Instructions for the task - Transcribe exactly everything in the data below from the line containing "solidity compiler will" down to the line containing "- high level", both lines included and nothing further.

Records to process -
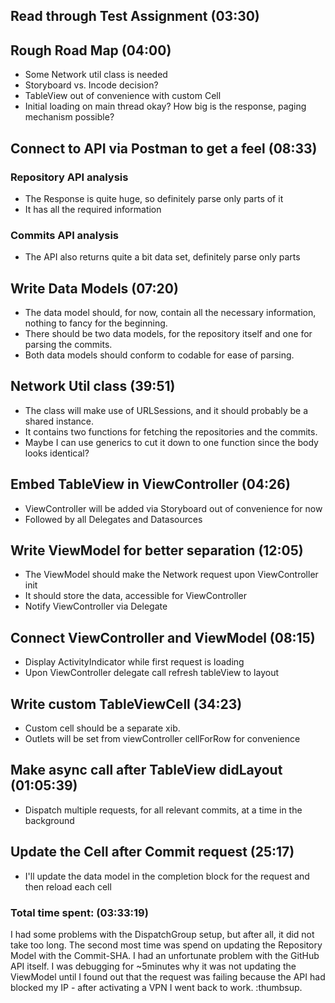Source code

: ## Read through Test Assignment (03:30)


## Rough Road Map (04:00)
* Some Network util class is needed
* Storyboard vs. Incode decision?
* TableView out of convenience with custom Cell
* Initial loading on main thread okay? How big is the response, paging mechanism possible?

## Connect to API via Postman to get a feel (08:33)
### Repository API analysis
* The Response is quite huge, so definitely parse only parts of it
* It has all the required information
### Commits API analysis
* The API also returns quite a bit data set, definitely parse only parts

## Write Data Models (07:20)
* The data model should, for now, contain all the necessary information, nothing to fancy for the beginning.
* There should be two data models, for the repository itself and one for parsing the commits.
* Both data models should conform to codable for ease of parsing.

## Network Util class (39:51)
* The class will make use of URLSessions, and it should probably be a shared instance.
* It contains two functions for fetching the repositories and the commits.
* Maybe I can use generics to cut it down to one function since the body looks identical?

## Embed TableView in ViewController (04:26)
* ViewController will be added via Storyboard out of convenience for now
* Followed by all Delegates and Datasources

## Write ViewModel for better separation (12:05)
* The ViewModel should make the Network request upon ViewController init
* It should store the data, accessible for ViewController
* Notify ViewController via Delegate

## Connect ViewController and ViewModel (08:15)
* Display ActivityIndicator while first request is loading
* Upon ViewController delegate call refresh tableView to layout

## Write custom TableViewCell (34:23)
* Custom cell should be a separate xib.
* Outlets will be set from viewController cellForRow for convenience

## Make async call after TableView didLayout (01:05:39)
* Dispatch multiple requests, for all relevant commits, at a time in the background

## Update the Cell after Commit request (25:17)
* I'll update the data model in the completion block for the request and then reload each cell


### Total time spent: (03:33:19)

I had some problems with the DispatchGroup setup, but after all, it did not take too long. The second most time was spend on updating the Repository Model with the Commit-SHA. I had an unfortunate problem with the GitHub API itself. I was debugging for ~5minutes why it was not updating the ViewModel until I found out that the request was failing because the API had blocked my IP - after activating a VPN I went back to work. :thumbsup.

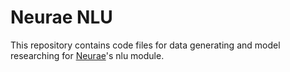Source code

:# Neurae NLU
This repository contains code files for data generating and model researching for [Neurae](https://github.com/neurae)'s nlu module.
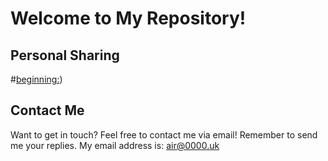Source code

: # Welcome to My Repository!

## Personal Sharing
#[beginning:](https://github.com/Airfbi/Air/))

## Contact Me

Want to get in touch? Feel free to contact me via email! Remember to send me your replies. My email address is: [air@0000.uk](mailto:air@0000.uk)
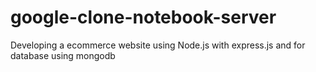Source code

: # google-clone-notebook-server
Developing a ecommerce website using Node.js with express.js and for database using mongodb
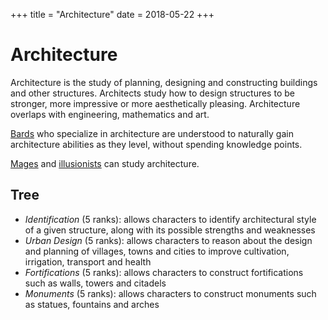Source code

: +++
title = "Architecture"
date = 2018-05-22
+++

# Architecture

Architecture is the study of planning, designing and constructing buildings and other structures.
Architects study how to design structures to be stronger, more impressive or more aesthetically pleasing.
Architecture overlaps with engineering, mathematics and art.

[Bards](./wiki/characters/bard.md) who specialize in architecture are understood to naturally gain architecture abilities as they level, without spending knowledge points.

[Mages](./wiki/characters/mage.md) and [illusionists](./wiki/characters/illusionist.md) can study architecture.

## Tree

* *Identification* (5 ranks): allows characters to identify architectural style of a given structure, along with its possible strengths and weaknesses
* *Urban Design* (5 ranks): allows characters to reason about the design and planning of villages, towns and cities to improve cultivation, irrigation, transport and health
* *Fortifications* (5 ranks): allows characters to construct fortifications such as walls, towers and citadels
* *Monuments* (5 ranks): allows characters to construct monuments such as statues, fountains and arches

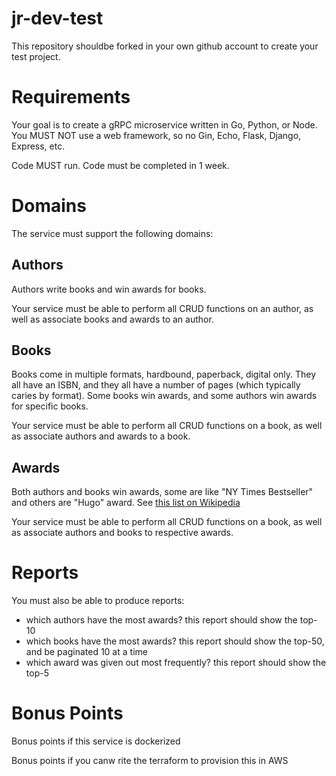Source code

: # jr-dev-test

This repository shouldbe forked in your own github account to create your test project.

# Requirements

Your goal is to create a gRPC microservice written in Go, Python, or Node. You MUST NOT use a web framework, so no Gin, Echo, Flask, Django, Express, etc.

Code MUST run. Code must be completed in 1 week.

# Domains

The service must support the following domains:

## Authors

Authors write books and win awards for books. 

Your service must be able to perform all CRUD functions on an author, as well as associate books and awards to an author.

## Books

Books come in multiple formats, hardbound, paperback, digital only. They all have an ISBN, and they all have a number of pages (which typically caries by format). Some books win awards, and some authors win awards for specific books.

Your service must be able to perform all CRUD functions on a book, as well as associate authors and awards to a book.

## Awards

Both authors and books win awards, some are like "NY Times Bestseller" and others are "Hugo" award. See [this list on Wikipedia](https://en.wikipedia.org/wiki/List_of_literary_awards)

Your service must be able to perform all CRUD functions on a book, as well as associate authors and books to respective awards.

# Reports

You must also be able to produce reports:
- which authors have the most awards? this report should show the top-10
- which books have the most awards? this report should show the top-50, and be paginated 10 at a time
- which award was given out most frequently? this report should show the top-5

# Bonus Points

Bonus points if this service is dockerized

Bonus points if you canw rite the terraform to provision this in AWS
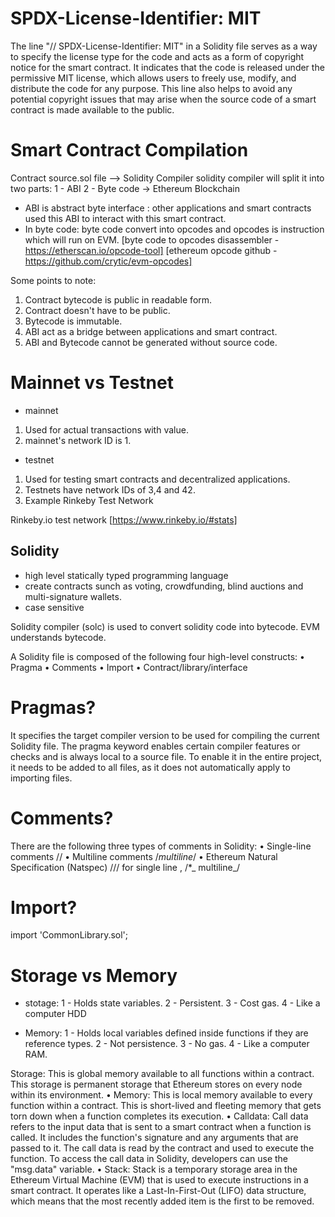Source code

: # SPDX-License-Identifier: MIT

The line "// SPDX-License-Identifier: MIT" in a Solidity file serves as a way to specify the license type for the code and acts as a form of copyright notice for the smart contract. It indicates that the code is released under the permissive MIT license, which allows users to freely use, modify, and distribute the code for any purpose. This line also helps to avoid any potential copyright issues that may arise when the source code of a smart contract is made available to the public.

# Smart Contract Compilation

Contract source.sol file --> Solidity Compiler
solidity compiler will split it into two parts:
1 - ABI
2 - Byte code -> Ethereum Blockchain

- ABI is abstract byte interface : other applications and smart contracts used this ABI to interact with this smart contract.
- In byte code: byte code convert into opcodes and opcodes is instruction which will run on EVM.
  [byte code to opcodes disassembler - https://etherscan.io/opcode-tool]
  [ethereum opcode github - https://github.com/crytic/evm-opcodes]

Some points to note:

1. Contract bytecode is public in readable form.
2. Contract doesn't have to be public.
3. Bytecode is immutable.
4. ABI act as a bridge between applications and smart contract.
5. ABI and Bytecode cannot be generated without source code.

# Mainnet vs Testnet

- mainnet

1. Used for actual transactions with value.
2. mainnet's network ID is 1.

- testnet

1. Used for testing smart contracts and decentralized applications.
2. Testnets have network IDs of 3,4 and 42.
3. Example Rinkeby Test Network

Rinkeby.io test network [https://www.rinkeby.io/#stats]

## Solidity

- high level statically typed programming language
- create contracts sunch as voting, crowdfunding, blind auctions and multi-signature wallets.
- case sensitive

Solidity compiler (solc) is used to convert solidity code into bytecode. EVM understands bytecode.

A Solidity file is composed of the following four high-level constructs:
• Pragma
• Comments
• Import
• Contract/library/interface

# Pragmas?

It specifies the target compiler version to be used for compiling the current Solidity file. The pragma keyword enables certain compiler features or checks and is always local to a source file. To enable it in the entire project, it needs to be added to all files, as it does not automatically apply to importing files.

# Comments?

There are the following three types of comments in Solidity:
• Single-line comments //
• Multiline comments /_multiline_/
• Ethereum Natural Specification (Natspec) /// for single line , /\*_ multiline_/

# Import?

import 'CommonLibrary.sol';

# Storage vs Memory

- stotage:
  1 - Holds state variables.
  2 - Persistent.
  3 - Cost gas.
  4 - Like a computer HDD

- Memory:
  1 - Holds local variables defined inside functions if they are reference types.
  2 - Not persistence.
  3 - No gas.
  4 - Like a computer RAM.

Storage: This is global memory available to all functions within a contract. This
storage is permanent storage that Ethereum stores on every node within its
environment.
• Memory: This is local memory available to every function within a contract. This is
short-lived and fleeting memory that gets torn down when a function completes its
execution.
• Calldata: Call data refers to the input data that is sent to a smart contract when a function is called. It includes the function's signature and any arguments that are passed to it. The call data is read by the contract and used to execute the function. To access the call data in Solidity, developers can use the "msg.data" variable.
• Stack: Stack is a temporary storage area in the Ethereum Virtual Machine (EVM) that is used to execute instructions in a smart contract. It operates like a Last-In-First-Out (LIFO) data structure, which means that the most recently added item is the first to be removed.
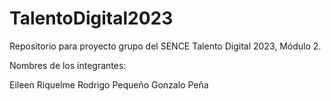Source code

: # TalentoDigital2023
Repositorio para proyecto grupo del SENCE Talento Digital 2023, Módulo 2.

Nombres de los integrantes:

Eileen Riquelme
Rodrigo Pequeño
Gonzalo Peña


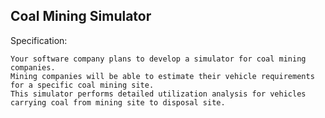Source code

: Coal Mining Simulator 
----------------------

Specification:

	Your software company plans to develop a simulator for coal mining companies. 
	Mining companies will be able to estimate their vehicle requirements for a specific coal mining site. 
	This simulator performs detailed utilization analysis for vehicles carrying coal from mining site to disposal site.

Answer box -
solidity compiler will split it into two parts:
1 - ABI
2 - Byte code -> Ethereum Blockchain

- ABI is abstract byte interface : other applications and smart contracts used this ABI to interact with this smart contract.
- In byte code: byte code convert into opcodes and opcodes is instruction which will run on EVM.
  [byte code to opcodes disassembler - https://etherscan.io/opcode-tool]
  [ethereum opcode github - https://github.com/crytic/evm-opcodes]

Some points to note:

1. Contract bytecode is public in readable form.
2. Contract doesn't have to be public.
3. Bytecode is immutable.
4. ABI act as a bridge between applications and smart contract.
5. ABI and Bytecode cannot be generated without source code.

# Mainnet vs Testnet

- mainnet

1. Used for actual transactions with value.
2. mainnet's network ID is 1.

- testnet

1. Used for testing smart contracts and decentralized applications.
2. Testnets have network IDs of 3,4 and 42.
3. Example Rinkeby Test Network

Rinkeby.io test network [https://www.rinkeby.io/#stats]

## Solidity

- high level statically typed programming language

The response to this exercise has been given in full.